Mr. Holmes (2015) / Drama-Mystery
MPAA Rated: PG for thematic elements, some disturbing images and incidental smoking
Running Time: 104 min.Cast: Ian McKellen, Laura Linney, Milo Parker, Hiroyuki Sanada, Hattie Morahan, Patrick Kennedy, Roger Allam
Director: Bill Condon
Screenplay: Jeffrey Hatcher (based on the book, "A Slight Trick of the Mind", by Mitch Cullin)
Review published July 22, 2015
Despite a plethora of films, TV shows, books, comics, and other stories featuring Sherlock Holmes for over a century, Mr. Holmes manages to find a unique wrinkle on the formula originating from the works of Arthur Conan Doyle, showing the titular detective at the end of a legendary life. Primarily set in 1947, Ian McKellen (The Hobbit: The Battle of the Five Armies, X-Men: Days of Future Past) stars as Mr. Holmes, now in his 90s, retired from service in his country abode, with his once razor-sharp faculties beginning to fade as he has entered into old age. He's looked into rare plants ('prickly ash') from Japan to reverse the dementia process, as well as taking to bee keeping to harvest royal jelly that is rumored to do the same.
With only his widowed housekeeper, Mrs. Murno (Linney, The Fifth Estate), and her rambunctious young son Roger (Parker, Robot Overlords) to keep him company, Holmes looks to garner enough of the memory he has left to finally write the true story of his final case, which had not only led to his retirement from his profession, but also into semi-reclusiveness. He seeks to counteract the account that had been highly embellished by his partner in crime-solving, Dr. Watson, who helped to make Sherlock Holmes a larger-than-life figure, with his pipe he never smoked (he prefers cigars) and deer-stalker hat he never wore, in the mind of the general public.
Directed by Bill Condon (Dreamgirls, Kinsey), Mr. Holmes is a slow-moving drama with mystery elements, perhaps too slow for those hoping for a more rip-roaring Sherlock Holmes yarn, but which still delivers on an interesting new spin on an age-old character, bolstered by a spellbinding performance by Sir Ian McKellen, who collaborated to an Oscar nomination with Condon before in a similarly themed Gods and Monsters, at its core. While there have been, and will likely be in the future, many representations of Holmes that will endure, it's hard to imagine someone filling the shoes of McKellen so well for a Holmes in his golden years.

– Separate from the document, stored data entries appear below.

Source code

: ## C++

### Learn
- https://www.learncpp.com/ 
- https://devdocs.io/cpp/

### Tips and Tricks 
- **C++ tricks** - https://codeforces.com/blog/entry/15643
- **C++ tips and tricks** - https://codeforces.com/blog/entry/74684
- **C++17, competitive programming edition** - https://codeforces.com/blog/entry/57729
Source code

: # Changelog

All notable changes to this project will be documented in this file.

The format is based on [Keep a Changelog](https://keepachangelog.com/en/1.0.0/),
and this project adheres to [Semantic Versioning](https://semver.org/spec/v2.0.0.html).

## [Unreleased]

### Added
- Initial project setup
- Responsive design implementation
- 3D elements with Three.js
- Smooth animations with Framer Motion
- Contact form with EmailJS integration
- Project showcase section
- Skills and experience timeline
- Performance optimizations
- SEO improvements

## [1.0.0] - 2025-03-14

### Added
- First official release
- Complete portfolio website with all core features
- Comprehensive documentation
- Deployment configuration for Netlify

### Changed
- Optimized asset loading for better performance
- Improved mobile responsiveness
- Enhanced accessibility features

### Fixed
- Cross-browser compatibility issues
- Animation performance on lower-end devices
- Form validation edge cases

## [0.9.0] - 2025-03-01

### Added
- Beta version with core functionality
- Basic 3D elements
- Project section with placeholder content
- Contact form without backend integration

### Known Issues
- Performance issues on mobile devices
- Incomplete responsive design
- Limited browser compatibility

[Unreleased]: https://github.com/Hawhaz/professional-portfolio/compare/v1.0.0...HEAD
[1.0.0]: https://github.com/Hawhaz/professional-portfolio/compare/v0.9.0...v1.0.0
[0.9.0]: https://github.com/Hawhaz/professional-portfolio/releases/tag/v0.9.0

The adaptation by Jeffrey Hatcher (Casanova, Stage Beauty), taken from the 2005 novel, "A Slight Trick of the Mind", by Mitch Cullin, jumps back and forth in time, from the present, to the recent past when Holmes decides to visit Japan to score the prickly ash, to the more distant past of the storied case, three decades prior, involving a husband whose wife may be trying to contact her dead unborn children during her music lessons, that he is trying so desperately to remember and write down before it is too late.
There are smaller mysteries to solve, but Mr. Holmes plays much more like a character study of a brilliant man who is still not too old or too learned to learn a thing or two about life, at a time when the only mystery left to solve is one he can't, which is how to restore a fading memory in old age. It's slow, ponderous, and a bit uneven on occasion, but for McKellen and some nuanced storytelling choices, it's an elementary choice for any Sherlock Holmes fan.